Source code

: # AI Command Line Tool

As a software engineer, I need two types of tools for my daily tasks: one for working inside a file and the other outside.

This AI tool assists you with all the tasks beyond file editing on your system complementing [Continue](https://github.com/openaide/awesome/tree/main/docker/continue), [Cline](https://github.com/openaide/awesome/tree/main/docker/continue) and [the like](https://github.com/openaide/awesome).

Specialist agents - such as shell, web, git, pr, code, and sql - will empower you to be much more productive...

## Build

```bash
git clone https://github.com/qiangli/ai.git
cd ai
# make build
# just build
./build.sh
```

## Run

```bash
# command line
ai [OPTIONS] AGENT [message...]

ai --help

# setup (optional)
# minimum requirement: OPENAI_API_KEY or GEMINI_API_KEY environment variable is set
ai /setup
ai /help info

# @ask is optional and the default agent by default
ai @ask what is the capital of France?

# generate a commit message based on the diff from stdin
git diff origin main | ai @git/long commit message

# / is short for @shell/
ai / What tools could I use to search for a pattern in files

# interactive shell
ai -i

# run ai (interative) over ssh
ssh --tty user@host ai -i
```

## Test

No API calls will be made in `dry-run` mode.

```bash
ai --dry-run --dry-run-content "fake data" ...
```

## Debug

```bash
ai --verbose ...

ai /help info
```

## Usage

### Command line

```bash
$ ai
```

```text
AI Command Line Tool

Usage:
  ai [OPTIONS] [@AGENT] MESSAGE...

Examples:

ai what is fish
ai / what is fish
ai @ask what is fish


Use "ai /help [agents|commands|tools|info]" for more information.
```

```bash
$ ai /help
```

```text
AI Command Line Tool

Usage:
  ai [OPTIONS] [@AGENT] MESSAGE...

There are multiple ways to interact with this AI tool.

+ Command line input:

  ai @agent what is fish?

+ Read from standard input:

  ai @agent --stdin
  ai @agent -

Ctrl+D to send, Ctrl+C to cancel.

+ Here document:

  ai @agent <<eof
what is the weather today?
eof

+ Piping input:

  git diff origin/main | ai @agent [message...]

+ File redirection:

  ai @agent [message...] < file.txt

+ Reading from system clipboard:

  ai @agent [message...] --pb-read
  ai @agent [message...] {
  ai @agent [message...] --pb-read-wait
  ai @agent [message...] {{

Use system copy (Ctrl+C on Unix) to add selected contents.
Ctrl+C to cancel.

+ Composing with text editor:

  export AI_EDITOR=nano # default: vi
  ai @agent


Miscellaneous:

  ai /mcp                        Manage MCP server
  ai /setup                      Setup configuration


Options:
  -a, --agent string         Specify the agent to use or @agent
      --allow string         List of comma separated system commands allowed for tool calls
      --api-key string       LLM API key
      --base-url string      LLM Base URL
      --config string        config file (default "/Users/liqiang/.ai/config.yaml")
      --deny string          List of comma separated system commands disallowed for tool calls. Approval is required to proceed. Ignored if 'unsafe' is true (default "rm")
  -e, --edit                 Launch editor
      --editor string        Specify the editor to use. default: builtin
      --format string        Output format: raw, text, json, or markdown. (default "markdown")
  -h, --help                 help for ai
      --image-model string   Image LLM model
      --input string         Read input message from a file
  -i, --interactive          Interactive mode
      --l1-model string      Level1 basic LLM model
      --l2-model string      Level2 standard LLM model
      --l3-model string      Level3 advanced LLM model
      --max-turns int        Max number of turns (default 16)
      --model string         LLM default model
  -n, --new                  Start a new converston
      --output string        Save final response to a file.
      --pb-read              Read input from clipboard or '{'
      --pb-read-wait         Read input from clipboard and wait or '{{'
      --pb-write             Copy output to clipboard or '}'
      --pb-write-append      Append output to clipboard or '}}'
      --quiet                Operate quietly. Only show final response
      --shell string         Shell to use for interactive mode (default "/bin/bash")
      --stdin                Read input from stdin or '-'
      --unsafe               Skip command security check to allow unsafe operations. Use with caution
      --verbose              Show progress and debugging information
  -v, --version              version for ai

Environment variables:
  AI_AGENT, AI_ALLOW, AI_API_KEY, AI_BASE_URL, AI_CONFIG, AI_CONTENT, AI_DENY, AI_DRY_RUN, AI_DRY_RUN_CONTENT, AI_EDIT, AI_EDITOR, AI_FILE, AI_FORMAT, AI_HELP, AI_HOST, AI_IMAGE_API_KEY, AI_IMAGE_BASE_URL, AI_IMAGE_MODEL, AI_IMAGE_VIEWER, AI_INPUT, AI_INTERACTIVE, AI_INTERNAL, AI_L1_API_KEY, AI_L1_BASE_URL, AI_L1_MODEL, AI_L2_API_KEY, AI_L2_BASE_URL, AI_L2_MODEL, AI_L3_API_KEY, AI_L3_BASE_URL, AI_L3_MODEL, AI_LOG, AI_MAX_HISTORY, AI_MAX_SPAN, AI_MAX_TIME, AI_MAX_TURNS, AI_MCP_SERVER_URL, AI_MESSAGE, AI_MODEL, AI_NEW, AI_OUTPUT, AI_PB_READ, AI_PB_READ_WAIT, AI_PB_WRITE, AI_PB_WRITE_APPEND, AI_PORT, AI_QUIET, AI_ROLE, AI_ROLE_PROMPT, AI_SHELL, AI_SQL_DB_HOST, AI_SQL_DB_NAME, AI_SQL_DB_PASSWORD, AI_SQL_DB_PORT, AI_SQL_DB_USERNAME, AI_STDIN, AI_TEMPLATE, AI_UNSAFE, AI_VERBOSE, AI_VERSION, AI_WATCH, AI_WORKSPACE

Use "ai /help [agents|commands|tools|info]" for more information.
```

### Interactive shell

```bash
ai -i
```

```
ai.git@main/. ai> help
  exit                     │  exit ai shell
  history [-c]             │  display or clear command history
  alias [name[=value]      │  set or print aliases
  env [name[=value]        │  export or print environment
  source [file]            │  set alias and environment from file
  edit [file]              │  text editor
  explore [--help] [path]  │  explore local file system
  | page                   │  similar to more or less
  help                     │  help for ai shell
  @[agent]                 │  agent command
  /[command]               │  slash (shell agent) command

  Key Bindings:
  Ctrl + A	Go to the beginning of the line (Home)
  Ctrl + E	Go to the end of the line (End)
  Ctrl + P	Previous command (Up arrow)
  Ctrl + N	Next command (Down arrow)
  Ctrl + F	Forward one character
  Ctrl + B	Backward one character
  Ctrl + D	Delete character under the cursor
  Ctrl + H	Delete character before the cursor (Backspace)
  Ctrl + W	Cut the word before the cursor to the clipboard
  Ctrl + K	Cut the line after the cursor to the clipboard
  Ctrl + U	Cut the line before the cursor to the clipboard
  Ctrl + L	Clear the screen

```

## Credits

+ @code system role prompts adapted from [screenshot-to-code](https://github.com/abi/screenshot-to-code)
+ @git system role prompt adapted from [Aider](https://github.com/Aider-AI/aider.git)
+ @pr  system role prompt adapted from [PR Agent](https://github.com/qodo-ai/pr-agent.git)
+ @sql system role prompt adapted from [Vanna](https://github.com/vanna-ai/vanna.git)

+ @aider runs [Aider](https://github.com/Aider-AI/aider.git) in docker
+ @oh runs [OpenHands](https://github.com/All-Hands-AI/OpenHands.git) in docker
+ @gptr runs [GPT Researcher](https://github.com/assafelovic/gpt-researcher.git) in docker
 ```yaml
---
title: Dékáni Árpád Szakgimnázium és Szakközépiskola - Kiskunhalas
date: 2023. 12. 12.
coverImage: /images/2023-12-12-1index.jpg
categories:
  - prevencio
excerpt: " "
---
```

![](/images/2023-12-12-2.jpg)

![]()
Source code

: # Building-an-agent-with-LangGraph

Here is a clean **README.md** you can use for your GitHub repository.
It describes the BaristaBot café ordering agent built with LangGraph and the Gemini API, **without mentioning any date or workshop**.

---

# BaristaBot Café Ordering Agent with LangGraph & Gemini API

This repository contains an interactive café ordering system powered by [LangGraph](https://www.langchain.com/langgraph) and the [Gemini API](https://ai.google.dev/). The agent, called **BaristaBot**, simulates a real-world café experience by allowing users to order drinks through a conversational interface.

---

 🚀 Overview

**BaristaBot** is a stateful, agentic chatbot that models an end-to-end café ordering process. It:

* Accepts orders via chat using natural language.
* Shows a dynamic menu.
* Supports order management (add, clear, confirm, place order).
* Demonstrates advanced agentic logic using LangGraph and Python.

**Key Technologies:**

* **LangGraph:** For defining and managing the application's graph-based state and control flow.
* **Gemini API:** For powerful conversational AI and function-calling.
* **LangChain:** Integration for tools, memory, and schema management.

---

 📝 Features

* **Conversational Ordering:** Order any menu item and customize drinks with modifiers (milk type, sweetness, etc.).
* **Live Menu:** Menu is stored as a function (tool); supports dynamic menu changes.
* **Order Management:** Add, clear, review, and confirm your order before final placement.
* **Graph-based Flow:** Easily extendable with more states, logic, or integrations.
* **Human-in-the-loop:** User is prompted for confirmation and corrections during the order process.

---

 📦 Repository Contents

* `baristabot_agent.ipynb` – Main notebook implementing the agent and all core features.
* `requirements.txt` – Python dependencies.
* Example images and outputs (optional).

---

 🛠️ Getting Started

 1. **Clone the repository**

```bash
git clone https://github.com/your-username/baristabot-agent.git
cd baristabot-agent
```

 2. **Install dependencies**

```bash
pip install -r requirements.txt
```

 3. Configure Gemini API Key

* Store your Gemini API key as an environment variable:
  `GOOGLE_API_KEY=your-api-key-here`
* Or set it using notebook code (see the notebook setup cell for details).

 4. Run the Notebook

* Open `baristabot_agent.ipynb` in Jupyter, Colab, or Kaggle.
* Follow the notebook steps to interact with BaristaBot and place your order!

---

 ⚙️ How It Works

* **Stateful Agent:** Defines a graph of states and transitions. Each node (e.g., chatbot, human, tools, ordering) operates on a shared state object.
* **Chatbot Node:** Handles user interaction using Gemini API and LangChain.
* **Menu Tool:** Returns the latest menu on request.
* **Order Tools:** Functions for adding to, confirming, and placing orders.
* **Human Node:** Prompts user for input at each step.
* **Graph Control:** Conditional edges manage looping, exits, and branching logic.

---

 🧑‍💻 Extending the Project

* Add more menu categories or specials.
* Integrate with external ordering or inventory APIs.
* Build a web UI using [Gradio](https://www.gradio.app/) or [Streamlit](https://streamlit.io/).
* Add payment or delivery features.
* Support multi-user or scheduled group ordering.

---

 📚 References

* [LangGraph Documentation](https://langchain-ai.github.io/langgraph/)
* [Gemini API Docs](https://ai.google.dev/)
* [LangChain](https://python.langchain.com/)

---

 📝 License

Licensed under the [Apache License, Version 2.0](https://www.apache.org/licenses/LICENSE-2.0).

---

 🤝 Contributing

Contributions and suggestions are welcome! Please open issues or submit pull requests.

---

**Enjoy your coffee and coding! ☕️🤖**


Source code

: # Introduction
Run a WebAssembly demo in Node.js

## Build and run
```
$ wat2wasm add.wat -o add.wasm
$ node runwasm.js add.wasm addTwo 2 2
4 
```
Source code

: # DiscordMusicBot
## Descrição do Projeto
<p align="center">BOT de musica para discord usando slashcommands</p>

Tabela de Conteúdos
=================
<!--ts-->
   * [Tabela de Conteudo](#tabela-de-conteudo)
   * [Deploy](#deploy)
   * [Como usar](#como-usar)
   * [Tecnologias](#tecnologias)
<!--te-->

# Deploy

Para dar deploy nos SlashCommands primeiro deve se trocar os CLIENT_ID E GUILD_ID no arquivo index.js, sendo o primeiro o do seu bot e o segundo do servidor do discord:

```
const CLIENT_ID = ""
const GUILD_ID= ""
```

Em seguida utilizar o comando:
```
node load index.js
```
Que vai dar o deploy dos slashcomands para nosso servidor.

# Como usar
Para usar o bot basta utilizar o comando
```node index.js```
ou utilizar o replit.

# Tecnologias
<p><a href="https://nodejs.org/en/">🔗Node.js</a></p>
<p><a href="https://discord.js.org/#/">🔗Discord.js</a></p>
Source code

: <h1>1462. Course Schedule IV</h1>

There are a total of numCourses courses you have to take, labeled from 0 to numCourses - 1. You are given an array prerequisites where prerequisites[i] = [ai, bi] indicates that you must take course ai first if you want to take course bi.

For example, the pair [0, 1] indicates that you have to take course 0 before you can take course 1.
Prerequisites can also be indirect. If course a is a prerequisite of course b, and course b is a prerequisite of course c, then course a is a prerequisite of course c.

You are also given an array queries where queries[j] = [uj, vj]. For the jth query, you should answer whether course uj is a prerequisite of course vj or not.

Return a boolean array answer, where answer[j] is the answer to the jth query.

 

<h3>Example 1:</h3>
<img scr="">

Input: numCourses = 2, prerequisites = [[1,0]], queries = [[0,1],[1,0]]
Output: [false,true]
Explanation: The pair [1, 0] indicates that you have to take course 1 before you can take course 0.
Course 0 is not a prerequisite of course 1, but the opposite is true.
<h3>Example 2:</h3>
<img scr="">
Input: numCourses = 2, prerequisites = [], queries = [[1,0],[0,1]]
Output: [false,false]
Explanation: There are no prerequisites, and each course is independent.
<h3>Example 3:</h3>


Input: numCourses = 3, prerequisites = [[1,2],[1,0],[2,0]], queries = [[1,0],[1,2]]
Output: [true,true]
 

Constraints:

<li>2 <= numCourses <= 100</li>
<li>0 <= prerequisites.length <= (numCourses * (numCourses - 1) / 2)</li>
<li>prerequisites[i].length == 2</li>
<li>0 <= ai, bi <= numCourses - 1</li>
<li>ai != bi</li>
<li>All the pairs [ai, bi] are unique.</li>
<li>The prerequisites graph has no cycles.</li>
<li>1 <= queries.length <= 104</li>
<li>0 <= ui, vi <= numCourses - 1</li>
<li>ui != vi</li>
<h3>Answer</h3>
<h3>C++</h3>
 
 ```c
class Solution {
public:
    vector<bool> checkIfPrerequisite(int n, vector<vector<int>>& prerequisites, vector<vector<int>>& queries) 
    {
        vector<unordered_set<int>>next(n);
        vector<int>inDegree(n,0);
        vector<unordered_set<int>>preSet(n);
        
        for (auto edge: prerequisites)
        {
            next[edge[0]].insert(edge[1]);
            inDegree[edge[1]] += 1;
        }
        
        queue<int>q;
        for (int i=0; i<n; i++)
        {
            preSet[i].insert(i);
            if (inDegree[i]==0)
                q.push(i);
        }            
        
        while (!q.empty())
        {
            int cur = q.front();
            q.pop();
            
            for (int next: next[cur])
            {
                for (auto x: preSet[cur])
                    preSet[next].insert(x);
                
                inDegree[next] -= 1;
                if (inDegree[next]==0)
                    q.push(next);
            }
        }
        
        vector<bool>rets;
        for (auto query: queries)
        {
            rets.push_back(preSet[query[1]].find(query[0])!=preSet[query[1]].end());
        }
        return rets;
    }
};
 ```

[TASK BRIEF]
Give back, verbatim, the lines from the top of the entries above through the line containing "This AI tool assists".

[ANSWER BOX]
Source code

: # AI Command Line Tool

As a software engineer, I need two types of tools for my daily tasks: one for working inside a file and the other outside.

This AI tool assists you with all the tasks beyond file editing on your system complementing [Continue](https://github.com/openaide/awesome/tree/main/docker/continue), [Cline](https://github.com/openaide/awesome/tree/main/docker/continue) and [the like](https://github.com/openaide/awesome).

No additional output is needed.